▸ Problem to solve
From the first entry to the last, copy each one exactly.

Entries taken from a collection
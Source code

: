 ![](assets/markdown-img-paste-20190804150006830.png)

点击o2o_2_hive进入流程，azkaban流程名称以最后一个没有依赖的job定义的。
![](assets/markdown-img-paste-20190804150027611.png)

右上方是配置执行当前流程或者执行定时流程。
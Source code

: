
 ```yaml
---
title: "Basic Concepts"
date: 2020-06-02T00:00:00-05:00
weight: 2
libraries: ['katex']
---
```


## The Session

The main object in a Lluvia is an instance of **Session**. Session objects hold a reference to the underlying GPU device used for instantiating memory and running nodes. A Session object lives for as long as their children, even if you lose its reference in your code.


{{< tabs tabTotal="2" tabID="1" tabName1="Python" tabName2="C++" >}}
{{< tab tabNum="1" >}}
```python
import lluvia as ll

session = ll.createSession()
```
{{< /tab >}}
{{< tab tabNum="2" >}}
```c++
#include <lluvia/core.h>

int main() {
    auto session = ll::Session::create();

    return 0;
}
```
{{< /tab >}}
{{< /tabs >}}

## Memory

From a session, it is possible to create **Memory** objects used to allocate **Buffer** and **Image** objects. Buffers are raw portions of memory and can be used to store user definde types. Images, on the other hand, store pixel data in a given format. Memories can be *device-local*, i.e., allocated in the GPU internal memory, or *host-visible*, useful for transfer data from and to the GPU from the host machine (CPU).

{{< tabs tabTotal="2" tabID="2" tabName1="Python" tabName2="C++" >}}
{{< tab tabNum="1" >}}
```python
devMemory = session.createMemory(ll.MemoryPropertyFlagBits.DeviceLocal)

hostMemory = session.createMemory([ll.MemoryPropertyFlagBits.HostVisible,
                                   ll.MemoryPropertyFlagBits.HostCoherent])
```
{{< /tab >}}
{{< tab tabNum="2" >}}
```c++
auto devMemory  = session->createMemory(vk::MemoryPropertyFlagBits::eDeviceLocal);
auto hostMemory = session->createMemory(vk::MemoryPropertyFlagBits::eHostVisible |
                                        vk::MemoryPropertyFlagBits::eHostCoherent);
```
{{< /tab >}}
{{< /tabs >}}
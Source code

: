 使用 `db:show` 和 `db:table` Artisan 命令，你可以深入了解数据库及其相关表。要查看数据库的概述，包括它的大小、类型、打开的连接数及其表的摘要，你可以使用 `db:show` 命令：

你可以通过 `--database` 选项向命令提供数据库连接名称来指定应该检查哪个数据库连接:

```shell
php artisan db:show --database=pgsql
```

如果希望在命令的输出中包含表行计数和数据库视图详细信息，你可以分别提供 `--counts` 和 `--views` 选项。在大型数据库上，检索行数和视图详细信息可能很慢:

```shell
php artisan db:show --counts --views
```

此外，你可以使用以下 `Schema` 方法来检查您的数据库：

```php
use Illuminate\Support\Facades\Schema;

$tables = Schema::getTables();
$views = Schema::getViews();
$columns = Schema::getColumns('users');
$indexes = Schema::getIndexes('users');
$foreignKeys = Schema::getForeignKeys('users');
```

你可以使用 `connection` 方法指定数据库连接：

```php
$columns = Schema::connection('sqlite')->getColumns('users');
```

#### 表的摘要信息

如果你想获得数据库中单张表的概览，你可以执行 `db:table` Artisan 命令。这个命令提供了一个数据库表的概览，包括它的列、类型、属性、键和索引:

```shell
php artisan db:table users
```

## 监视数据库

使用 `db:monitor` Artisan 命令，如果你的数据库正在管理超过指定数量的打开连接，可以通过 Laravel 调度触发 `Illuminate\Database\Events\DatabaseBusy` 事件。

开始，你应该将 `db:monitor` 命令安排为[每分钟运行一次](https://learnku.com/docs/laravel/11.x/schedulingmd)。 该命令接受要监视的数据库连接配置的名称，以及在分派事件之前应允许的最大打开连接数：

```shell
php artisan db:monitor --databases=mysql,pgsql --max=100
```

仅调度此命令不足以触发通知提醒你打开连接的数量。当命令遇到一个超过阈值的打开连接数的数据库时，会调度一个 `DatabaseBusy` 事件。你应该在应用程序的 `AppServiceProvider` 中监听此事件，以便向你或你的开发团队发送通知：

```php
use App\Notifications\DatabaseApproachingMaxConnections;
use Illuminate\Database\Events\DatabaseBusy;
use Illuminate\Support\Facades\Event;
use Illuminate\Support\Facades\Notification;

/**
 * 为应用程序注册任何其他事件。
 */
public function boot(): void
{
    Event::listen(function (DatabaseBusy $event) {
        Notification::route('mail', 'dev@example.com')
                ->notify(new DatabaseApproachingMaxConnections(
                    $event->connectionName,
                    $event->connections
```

▸ Answer to this exercise
Source code

: ![](assets/markdown-img-paste-20190804150006830.png)

点击o2o_2_hive进入流程，azkaban流程名称以最后一个没有依赖的job定义的。
![](assets/markdown-img-paste-20190804150027611.png)

右上方是配置执行当前流程或者执行定时流程。
Source code

:
 ```yaml
---
title: "Basic Concepts"
date: 2020-06-02T00:00:00-05:00
weight: 2
libraries: ['katex']
---
```


## The Session

The main object in a Lluvia is an instance of **Session**. Session objects hold a reference to the underlying GPU device used for instantiating memory and running nodes. A Session object lives for as long as their children, even if you lose its reference in your code.


{{< tabs tabTotal="2" tabID="1" tabName1="Python" tabName2="C++" >}}
{{< tab tabNum="1" >}}
```python
import lluvia as ll

session = ll.createSession()
```
{{< /tab >}}
{{< tab tabNum="2" >}}
```c++
#include <lluvia/core.h>

int main() {
    auto session = ll::Session::create();

    return 0;
}
```
{{< /tab >}}
{{< /tabs >}}

## Memory

From a session, it is possible to create **Memory** objects used to allocate **Buffer** and **Image** objects. Buffers are raw portions of memory and can be used to store user definde types. Images, on the other hand, store pixel data in a given format. Memories can be *device-local*, i.e., allocated in the GPU internal memory, or *host-visible*, useful for transfer data from and to the GPU from the host machine (CPU).

{{< tabs tabTotal="2" tabID="2" tabName1="Python" tabName2="C++" >}}
{{< tab tabNum="1" >}}
```python
devMemory = session.createMemory(ll.MemoryPropertyFlagBits.DeviceLocal)

hostMemory = session.createMemory([ll.MemoryPropertyFlagBits.HostVisible,
                                   ll.MemoryPropertyFlagBits.HostCoherent])
```
{{< /tab >}}
{{< tab tabNum="2" >}}
```c++
auto devMemory  = session->createMemory(vk::MemoryPropertyFlagBits::eDeviceLocal);
auto hostMemory = session->createMemory(vk::MemoryPropertyFlagBits::eHostVisible |
                                        vk::MemoryPropertyFlagBits::eHostCoherent);
```
{{< /tab >}}
{{< /tabs >}}
Source code

: 使用 `db:show` 和 `db:table` Artisan 命令，你可以深入了解数据库及其相关表。要查看数据库的概述，包括它的大小、类型、打开的连接数及其表的摘要，你可以使用 `db:show` 命令：

你可以通过 `--database` 选项向命令提供数据库连接名称来指定应该检查哪个数据库连接:

```shell
php artisan db:show --database=pgsql
```

如果希望在命令的输出中包含表行计数和数据库视图详细信息，你可以分别提供 `--counts` 和 `--views` 选项。在大型数据库上，检索行数和视图详细信息可能很慢:

```shell
php artisan db:show --counts --views
```

此外，你可以使用以下 `Schema` 方法来检查您的数据库：

```php
use Illuminate\Support\Facades\Schema;

$tables = Schema::getTables();
$views = Schema::getViews();
$columns = Schema::getColumns('users');
$indexes = Schema::getIndexes('users');
$foreignKeys = Schema::getForeignKeys('users');
```

你可以使用 `connection` 方法指定数据库连接：

```php
$columns = Schema::connection('sqlite')->getColumns('users');
```

#### 表的摘要信息

如果你想获得数据库中单张表的概览，你可以执行 `db:table` Artisan 命令。这个命令提供了一个数据库表的概览，包括它的列、类型、属性、键和索引:

```shell
php artisan db:table users
```

## 监视数据库

使用 `db:monitor` Artisan 命令，如果你的数据库正在管理超过指定数量的打开连接，可以通过 Laravel 调度触发 `Illuminate\Database\Events\DatabaseBusy` 事件。

开始，你应该将 `db:monitor` 命令安排为[每分钟运行一次](https://learnku.com/docs/laravel/11.x/schedulingmd)。 该命令接受要监视的数据库连接配置的名称，以及在分派事件之前应允许的最大打开连接数：

```shell
php artisan db:monitor --databases=mysql,pgsql --max=100
```

仅调度此命令不足以触发通知提醒你打开连接的数量。当命令遇到一个超过阈值的打开连接数的数据库时，会调度一个 `DatabaseBusy` 事件。你应该在应用程序的 `AppServiceProvider` 中监听此事件，以便向你或你的开发团队发送通知：

```php
use App\Notifications\DatabaseApproachingMaxConnections;
use Illuminate\Database\Events\DatabaseBusy;
use Illuminate\Support\Facades\Event;
use Illuminate\Support\Facades\Notification;

/**
 * 为应用程序注册任何其他事件。
 */
public function boot(): void
{
    Event::listen(function (DatabaseBusy $event) {
        Notification::route('mail', 'dev@example.com')
                ->notify(new DatabaseApproachingMaxConnections(
                    $event->connectionName,
                    $event->connections
```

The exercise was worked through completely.